To ensure that the iPhone works with one of these devices, it has to be wirelessly paired, or coupled, with the chosen device:
Apple's headset: With the optional iPhone Bluetooth headset that Apple sells, you can automatically pair the devices by placing the iPhone and headset in a dual dock (supplied with the headset), which you connect to your computer.
Third-party accessories: If you're using a third-party accessory, follow the instructions that came with that headset or car kit so that it becomes discoverable, or ready to be paired with your iPhone. Then turn on Bluetooth (under General on the Settings screen) so that the iPhone can find such nearby devices and the device can find the iPhone.

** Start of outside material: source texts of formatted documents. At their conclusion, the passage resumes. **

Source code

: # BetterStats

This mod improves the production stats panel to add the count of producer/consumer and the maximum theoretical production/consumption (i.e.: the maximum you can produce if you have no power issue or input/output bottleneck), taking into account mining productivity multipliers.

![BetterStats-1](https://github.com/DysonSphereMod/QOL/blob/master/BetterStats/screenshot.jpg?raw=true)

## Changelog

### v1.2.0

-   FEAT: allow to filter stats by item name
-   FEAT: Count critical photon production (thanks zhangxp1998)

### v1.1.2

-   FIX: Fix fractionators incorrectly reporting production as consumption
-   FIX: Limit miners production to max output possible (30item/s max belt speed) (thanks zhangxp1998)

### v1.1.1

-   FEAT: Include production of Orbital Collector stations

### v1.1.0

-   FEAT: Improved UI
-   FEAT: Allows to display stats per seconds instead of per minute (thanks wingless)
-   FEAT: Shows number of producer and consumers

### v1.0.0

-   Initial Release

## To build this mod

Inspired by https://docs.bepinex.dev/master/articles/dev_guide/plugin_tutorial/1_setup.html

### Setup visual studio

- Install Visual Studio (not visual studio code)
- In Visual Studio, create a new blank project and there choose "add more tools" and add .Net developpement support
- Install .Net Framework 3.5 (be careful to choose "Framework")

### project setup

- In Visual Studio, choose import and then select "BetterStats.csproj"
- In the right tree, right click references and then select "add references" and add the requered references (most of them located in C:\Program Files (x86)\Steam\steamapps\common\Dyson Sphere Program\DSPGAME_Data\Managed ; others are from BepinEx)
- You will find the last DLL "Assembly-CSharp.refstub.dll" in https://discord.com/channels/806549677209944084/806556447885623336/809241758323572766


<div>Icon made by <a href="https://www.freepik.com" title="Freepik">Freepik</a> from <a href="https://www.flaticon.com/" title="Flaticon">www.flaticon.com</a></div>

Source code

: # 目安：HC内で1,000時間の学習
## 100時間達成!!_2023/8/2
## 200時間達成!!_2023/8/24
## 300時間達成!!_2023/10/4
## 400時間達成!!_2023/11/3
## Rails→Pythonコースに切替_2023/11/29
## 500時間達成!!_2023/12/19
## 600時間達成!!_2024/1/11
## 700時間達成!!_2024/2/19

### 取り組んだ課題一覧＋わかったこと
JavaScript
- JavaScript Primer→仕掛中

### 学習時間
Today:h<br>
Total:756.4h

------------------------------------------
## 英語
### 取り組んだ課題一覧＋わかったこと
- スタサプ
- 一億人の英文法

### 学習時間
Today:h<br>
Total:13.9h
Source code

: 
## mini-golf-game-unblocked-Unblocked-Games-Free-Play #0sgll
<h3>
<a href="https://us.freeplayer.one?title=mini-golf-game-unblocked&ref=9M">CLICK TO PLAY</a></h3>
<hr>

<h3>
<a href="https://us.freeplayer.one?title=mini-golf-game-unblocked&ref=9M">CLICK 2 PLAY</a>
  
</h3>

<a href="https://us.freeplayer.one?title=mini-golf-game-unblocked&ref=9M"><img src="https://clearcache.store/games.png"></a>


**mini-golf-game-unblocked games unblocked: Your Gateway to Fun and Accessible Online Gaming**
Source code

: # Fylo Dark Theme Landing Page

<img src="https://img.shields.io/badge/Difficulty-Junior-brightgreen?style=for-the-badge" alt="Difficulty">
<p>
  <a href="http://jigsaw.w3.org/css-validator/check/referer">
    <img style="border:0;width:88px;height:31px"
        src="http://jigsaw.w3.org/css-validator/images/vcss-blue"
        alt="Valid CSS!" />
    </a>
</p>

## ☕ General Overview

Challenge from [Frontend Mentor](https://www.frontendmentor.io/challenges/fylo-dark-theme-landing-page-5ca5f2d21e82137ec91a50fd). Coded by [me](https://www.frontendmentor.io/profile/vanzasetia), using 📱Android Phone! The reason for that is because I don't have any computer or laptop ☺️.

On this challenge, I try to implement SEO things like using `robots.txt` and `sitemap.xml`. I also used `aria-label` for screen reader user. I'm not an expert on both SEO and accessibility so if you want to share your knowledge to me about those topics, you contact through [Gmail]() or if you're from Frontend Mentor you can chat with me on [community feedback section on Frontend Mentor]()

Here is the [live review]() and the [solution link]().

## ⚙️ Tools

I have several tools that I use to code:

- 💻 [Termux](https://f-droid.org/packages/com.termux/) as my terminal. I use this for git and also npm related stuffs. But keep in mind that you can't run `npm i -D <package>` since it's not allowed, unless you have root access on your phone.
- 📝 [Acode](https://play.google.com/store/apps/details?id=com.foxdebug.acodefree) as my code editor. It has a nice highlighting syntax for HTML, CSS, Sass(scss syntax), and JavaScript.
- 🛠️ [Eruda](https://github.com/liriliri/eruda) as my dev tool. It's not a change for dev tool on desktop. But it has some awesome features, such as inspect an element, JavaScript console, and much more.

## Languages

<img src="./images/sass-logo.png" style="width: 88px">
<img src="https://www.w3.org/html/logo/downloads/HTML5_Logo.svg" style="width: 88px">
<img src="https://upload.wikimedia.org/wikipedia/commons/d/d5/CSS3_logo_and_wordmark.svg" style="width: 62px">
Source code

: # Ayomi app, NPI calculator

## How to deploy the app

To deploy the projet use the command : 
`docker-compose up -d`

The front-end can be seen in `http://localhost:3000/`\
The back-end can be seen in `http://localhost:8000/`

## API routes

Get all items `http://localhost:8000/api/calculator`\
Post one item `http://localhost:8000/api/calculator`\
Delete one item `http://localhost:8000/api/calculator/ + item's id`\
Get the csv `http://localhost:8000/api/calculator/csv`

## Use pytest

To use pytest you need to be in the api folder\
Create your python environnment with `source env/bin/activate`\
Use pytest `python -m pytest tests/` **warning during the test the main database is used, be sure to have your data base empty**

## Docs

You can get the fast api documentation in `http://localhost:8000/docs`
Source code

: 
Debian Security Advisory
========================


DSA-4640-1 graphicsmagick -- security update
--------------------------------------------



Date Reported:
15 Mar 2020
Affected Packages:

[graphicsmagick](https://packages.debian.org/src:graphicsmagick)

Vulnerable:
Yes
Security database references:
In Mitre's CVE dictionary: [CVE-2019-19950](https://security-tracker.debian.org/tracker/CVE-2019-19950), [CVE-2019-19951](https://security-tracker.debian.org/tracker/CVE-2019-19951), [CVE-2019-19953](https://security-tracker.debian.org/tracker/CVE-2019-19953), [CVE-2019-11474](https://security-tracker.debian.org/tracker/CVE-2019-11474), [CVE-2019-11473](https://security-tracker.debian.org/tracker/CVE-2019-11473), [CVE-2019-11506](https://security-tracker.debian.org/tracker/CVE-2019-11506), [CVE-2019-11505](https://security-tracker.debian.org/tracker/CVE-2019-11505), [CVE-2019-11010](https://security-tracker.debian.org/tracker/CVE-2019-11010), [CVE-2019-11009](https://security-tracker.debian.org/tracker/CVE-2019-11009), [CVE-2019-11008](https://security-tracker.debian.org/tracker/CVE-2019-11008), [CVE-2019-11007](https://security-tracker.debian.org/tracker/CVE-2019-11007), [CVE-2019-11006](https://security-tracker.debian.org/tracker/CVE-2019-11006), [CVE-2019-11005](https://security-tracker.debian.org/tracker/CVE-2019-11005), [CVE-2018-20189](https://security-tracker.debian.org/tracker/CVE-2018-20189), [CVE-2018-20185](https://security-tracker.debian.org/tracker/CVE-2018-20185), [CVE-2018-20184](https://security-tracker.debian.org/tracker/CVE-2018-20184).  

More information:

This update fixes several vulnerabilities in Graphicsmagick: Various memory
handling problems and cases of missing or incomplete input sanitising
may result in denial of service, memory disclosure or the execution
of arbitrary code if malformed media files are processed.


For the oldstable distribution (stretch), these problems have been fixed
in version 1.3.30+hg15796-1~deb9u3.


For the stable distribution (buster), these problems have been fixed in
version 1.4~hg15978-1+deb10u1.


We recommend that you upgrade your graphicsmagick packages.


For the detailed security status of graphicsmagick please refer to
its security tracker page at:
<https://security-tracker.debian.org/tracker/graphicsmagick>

Bluetooth works up to a range of about 30 feet.
You know Bluetooth is turned on when you see the Bluetooth icon on the status bar. If the symbol is blue or white, the iPhone is communicating wirelessly with a connected device. (The color differences provide contrast to whatever is behind the icon.) If it's gray, Bluetooth is turned on in the iPhone, but a paired device isn't nearby or isn't turned on.
You can unpair a device:
On the iPhone Home screen, tap Settings→General→Bluetooth.
Tap the device you want to unpair from the device list that appears on the Bluetooth Settings screen.
The word Connected becomes Not Connected.
Tap the device again to reconnect.
You can even divorce a Bluetooth device from the iPhone:
On the Bluetooth Settings screen, tap the right arrow in the blue circle to the right of the Bluetooth device you're unceremoniously dumping.
On the screen that appears, tap Forget This Device.
At least you won't have to pay alimony.
iOS 3 and 4 provide support for stereo Bluetooth headphones, car kits, and other accessories, so you can stream stereo audio from the iPhone to those devices. Sadly, stereo Bluetooth still doesn't work on the original iPhone.
The iPhone can tap into Bluetooth through peer-to-peer connectivity. Engage in multiplayer games with other nearby iPhone users. You can also do such things as exchange business cards, share pictures, and send short notes. And you don't even have to pair the devices, like you do with a headset or car kit.
You still can't use Bluetooth to exchange files or sync between an iPhone and a computer. Nor can you use it to print stuff from the iPhone on a Bluetooth printer. That's because the iPhone doesn't support any Bluetooth profiles (or specifications) required to allow such wireless stunts to take place.